Aku segera pulang untuk ganti baju dan prepare untuk pemotretan esok hari. Setelah tiba nya dirumah aku terkejut setelah masuk rumah kenapa suara gaduh orang mainan playstation, setelah aku memasukin ruang tengah, tak kusangka kakak sepupu, Angga, yang paling aku sayang datang mengunjungiku. Aku senang, karena Cuma dia yang mengerti tentang kondisiku dan sayang sama aku.
“kakak!” teriak ku sambil berlari dan memeluknya.
“adeg lepasin kakak, kamu bau asem tau gak deg!” katanya sambil mencium bau badanku.
“yeee, kakak wangi tau kak, hehehe, kangen ni sama kakak.” Kataku sambil mencubit hidung mancungnya.
“iya deg, tapi adeg mandi dulu sana, biar tambah wangi dan tambah cantik.” Kata kakak ku sambil membelai ku seperti anak kecil.
“yee, kakak pinter ngerayu deh, mesti ada sesuatu, kakak nginep disini kan, adeg kesepian kak.” Kataku
“hehehe, iya, anterin kakak jalan-jalan ya, ngemall, iya kakak nginep disini, sudah sana mandi.” Katanya sambil menutup hidung nya.
“huh, iya iya kak.” Kataku bergegas mandi.

Setelah selesai aku bergegas menuju ke mall bersama kakakku.
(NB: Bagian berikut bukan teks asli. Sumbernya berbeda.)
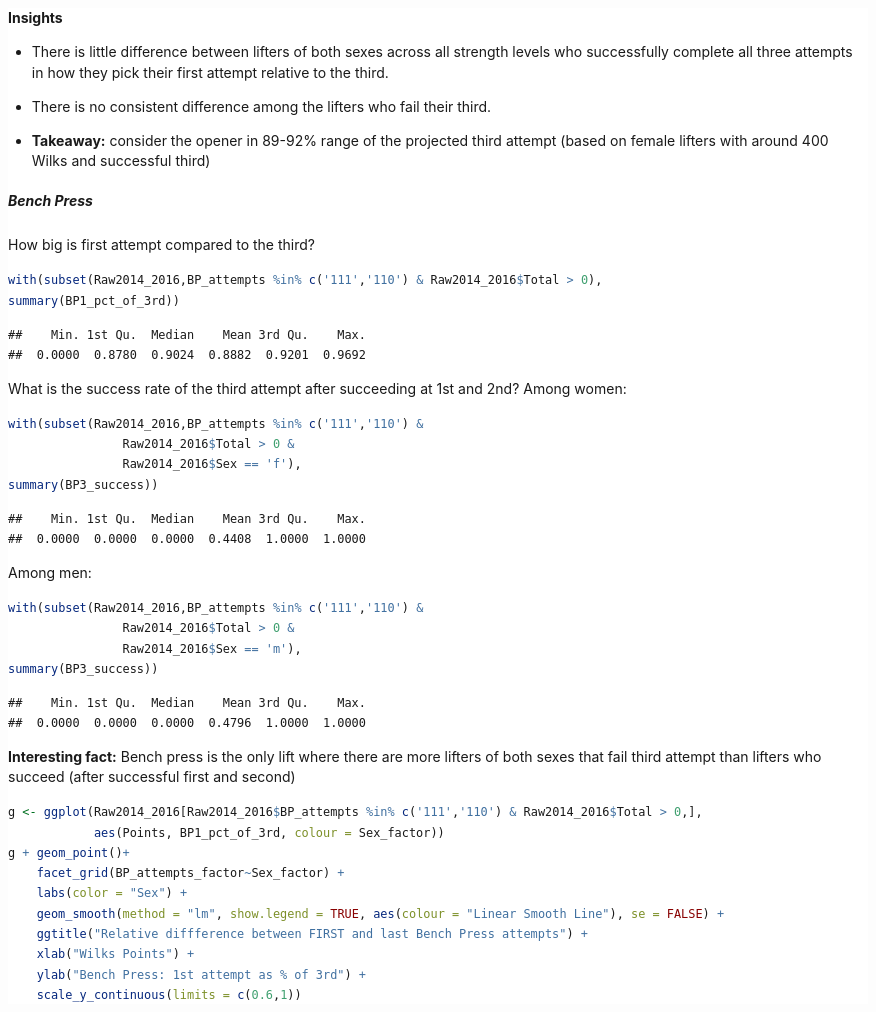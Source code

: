 **Insights** 

- There is little difference between lifters of both sexes across all strength levels who successfully complete all three attempts in how they pick their first attempt relative to the third. 

- There is no consistent difference among the lifters who fail their third.

- **Takeaway:** consider the opener in 89-92% range of the projected third attempt (based on female lifters with around 400 Wilks and successful third)


##### **Bench Press**

How big is first attempt compared to the third? 


```r
with(subset(Raw2014_2016,BP_attempts %in% c('111','110') & Raw2014_2016$Total > 0),
summary(BP1_pct_of_3rd))
```

```
##    Min. 1st Qu.  Median    Mean 3rd Qu.    Max. 
##  0.0000  0.8780  0.9024  0.8882  0.9201  0.9692
```

What is the success rate of the third attempt after succeeding at 1st and 2nd?
Among women:

```r
with(subset(Raw2014_2016,BP_attempts %in% c('111','110') & 
                Raw2014_2016$Total > 0 &
                Raw2014_2016$Sex == 'f'),
summary(BP3_success))
```

```
##    Min. 1st Qu.  Median    Mean 3rd Qu.    Max. 
##  0.0000  0.0000  0.0000  0.4408  1.0000  1.0000
```
Among men:

```r
with(subset(Raw2014_2016,BP_attempts %in% c('111','110') & 
                Raw2014_2016$Total > 0 &
                Raw2014_2016$Sex == 'm'),
summary(BP3_success))
```

```
##    Min. 1st Qu.  Median    Mean 3rd Qu.    Max. 
##  0.0000  0.0000  0.0000  0.4796  1.0000  1.0000
```

**Interesting fact:** Bench press is the only lift where there are more lifters of both sexes that fail third attempt than lifters who succeed (after successful first and second)


```r
g <- ggplot(Raw2014_2016[Raw2014_2016$BP_attempts %in% c('111','110') & Raw2014_2016$Total > 0,], 
            aes(Points, BP1_pct_of_3rd, colour = Sex_factor))
g + geom_point()+
    facet_grid(BP_attempts_factor~Sex_factor) +
    labs(color = "Sex") +
    geom_smooth(method = "lm", show.legend = TRUE, aes(colour = "Linear Smooth Line"), se = FALSE) +
    ggtitle("Relative diffference between FIRST and last Bench Press attempts") +
    xlab("Wilks Points") +
    ylab("Bench Press: 1st attempt as % of 3rd") +
    scale_y_continuous(limits = c(0.6,1))
```
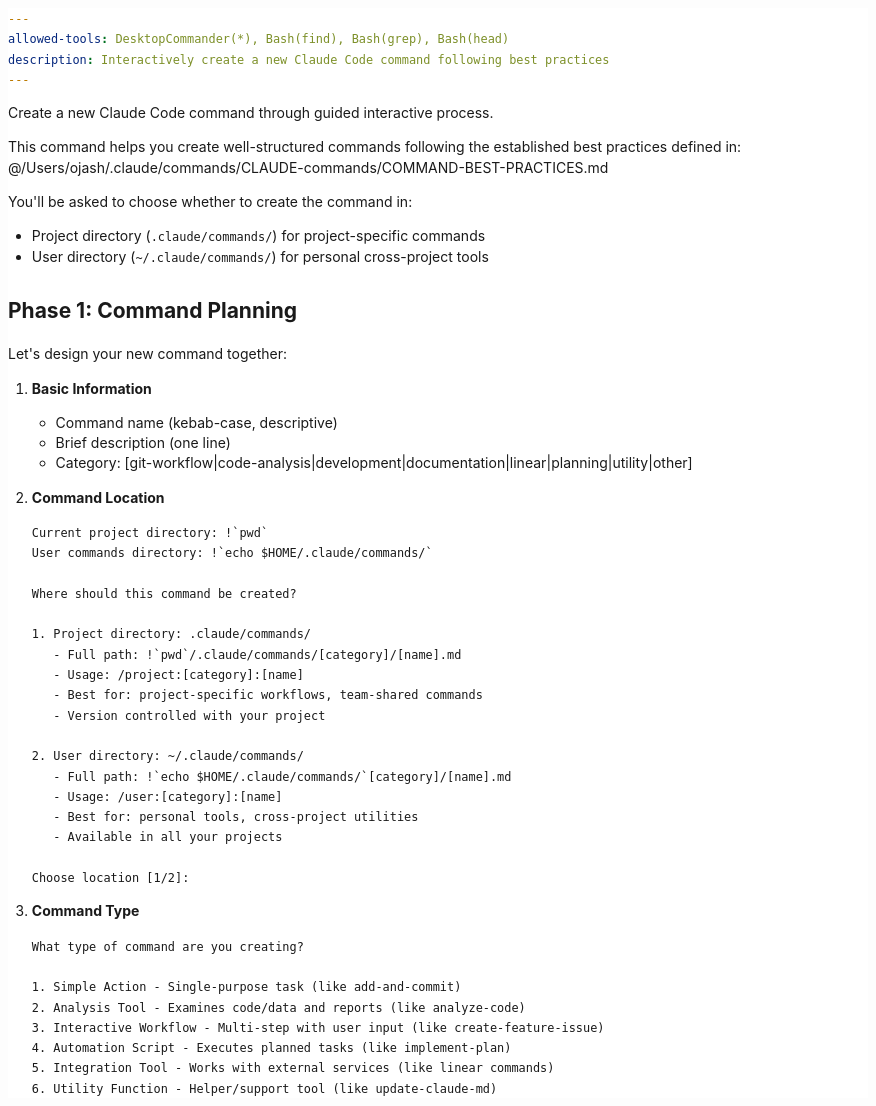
 ```yaml
---
allowed-tools: DesktopCommander(*), Bash(find), Bash(grep), Bash(head)
description: Interactively create a new Claude Code command following best practices
---
```


Create a new Claude Code command through guided interactive process.

This command helps you create well-structured commands following the established best practices defined in:
@/Users/ojash/.claude/commands/CLAUDE-commands/COMMAND-BEST-PRACTICES.md

You'll be asked to choose whether to create the command in:
- Project directory (`.claude/commands/`) for project-specific commands
- User directory (`~/.claude/commands/`) for personal cross-project tools

## Phase 1: Command Planning

Let's design your new command together:

1. **Basic Information**
   - Command name (kebab-case, descriptive)
   - Brief description (one line)
   - Category: [git-workflow|code-analysis|development|documentation|linear|planning|utility|other]

2. **Command Location**
   ```
   Current project directory: !`pwd`
   User commands directory: !`echo $HOME/.claude/commands/`
   
   Where should this command be created?
   
   1. Project directory: .claude/commands/
      - Full path: !`pwd`/.claude/commands/[category]/[name].md
      - Usage: /project:[category]:[name]
      - Best for: project-specific workflows, team-shared commands
      - Version controlled with your project
   
   2. User directory: ~/.claude/commands/
      - Full path: !`echo $HOME/.claude/commands/`[category]/[name].md
      - Usage: /user:[category]:[name]
      - Best for: personal tools, cross-project utilities
      - Available in all your projects
   
   Choose location [1/2]:
   ```

3. **Command Type**
   ```
   What type of command are you creating?
   
   1. Simple Action - Single-purpose task (like add-and-commit)
   2. Analysis Tool - Examines code/data and reports (like analyze-code)
   3. Interactive Workflow - Multi-step with user input (like create-feature-issue)
   4. Automation Script - Executes planned tasks (like implement-plan)
   5. Integration Tool - Works with external services (like linear commands)
   6. Utility Function - Helper/support tool (like update-claude-md)
   ```
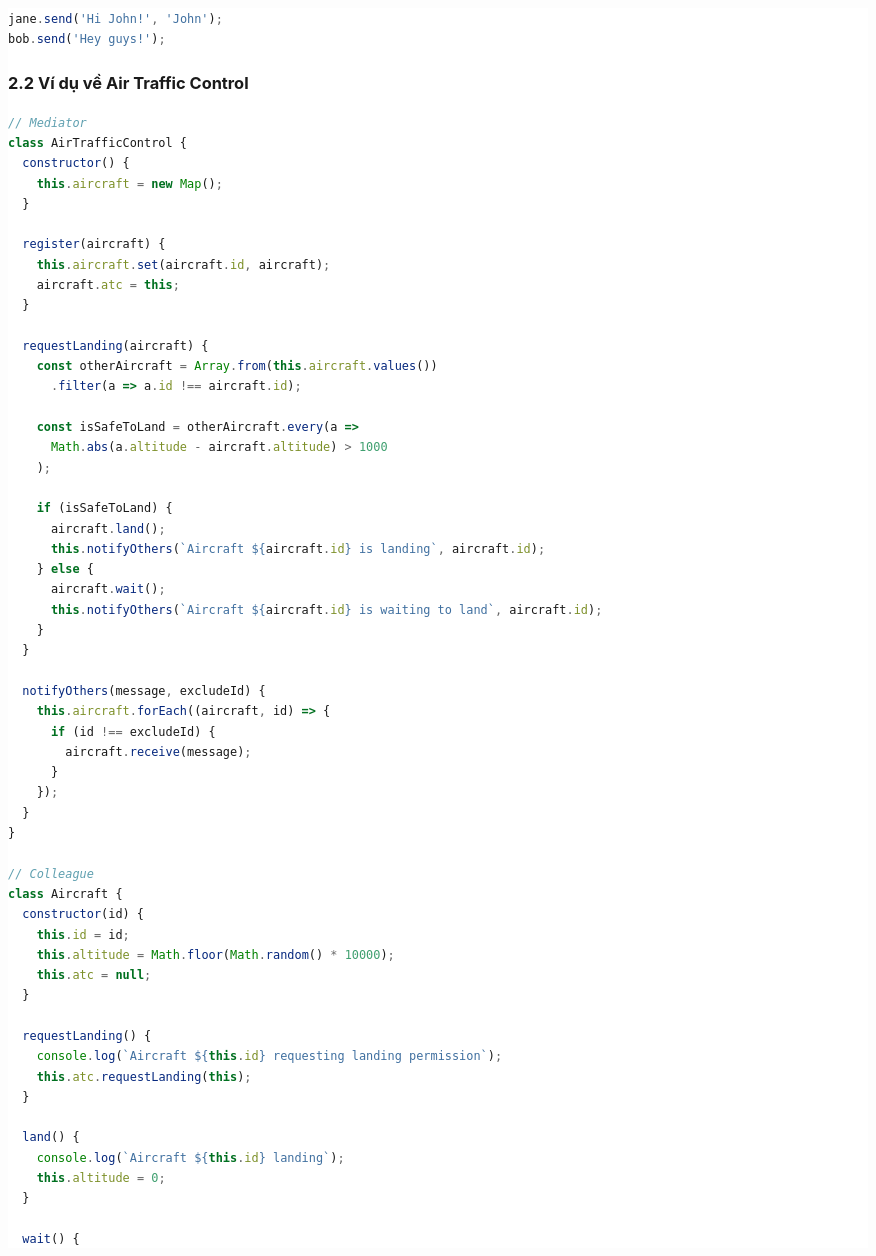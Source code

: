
 ```javascript
jane.send('Hi John!', 'John');
bob.send('Hey guys!');
```

### 2.2 Ví dụ về Air Traffic Control

```javascript
// Mediator
class AirTrafficControl {
  constructor() {
    this.aircraft = new Map();
  }

  register(aircraft) {
    this.aircraft.set(aircraft.id, aircraft);
    aircraft.atc = this;
  }

  requestLanding(aircraft) {
    const otherAircraft = Array.from(this.aircraft.values())
      .filter(a => a.id !== aircraft.id);
    
    const isSafeToLand = otherAircraft.every(a => 
      Math.abs(a.altitude - aircraft.altitude) > 1000
    );

    if (isSafeToLand) {
      aircraft.land();
      this.notifyOthers(`Aircraft ${aircraft.id} is landing`, aircraft.id);
    } else {
      aircraft.wait();
      this.notifyOthers(`Aircraft ${aircraft.id} is waiting to land`, aircraft.id);
    }
  }

  notifyOthers(message, excludeId) {
    this.aircraft.forEach((aircraft, id) => {
      if (id !== excludeId) {
        aircraft.receive(message);
      }
    });
  }
}

// Colleague
class Aircraft {
  constructor(id) {
    this.id = id;
    this.altitude = Math.floor(Math.random() * 10000);
    this.atc = null;
  }

  requestLanding() {
    console.log(`Aircraft ${this.id} requesting landing permission`);
    this.atc.requestLanding(this);
  }

  land() {
    console.log(`Aircraft ${this.id} landing`);
    this.altitude = 0;
  }

  wait() {
```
Tak lama kemudian kami pun sampai, baru sebentar jalan, aku melihat di salah satu galery, ada tas yang bagus, yang cocok untuk mamiku, tak pikir panjang aku pun membelinya.
“kayak ibu-ibu banget deg tas nya.” Kata kak Angga bermaksud mengejek ku.
“ya emang ini untuk ibu-ibu, ini untuk mami kak.” Kataku sambil melihat kualitas tas itu.
“adeg, adeg kamu selalu perduli sama mami, tapi kamu jarang di perduliin sama mami.” Katannya heran.
“ya bagaimana pun dia mami aku kak, yang sudah melahirkan aku seperti ini.” Kataku menuju ke kasir.
“iya deg, kamu benar, tapi apa mami tau tentang penyakit mu deg?” kata kak Angga yang tiba-tiba menghentikan langkah kaki ku.
“belum mas, aku enggak akan pernah memberi tahu tentang penyakitku.” Kata ku sedih.
“hm, ya sudah jangan sedih, nanti cantik nya hilang loh.” Kata kak Angga merangkulku.
“aku tak tahu, aku bisa bertahan sampai kapan Tuhan, aku merasa tubuh ku semakin lama semakin melemah, kuat kan aku Tuhan, jangan biarkan aku melemah di hadapan orang yang aku sayang dan menyayangiku Tuhan, tapi jika saat nya tiba aku iklas.” Kataku dalam hati dengan memandang kak Angga tanpa berkedip. Aku beruntung memiliki kakak sepupu yang begitu perduli terhadap kondisiku.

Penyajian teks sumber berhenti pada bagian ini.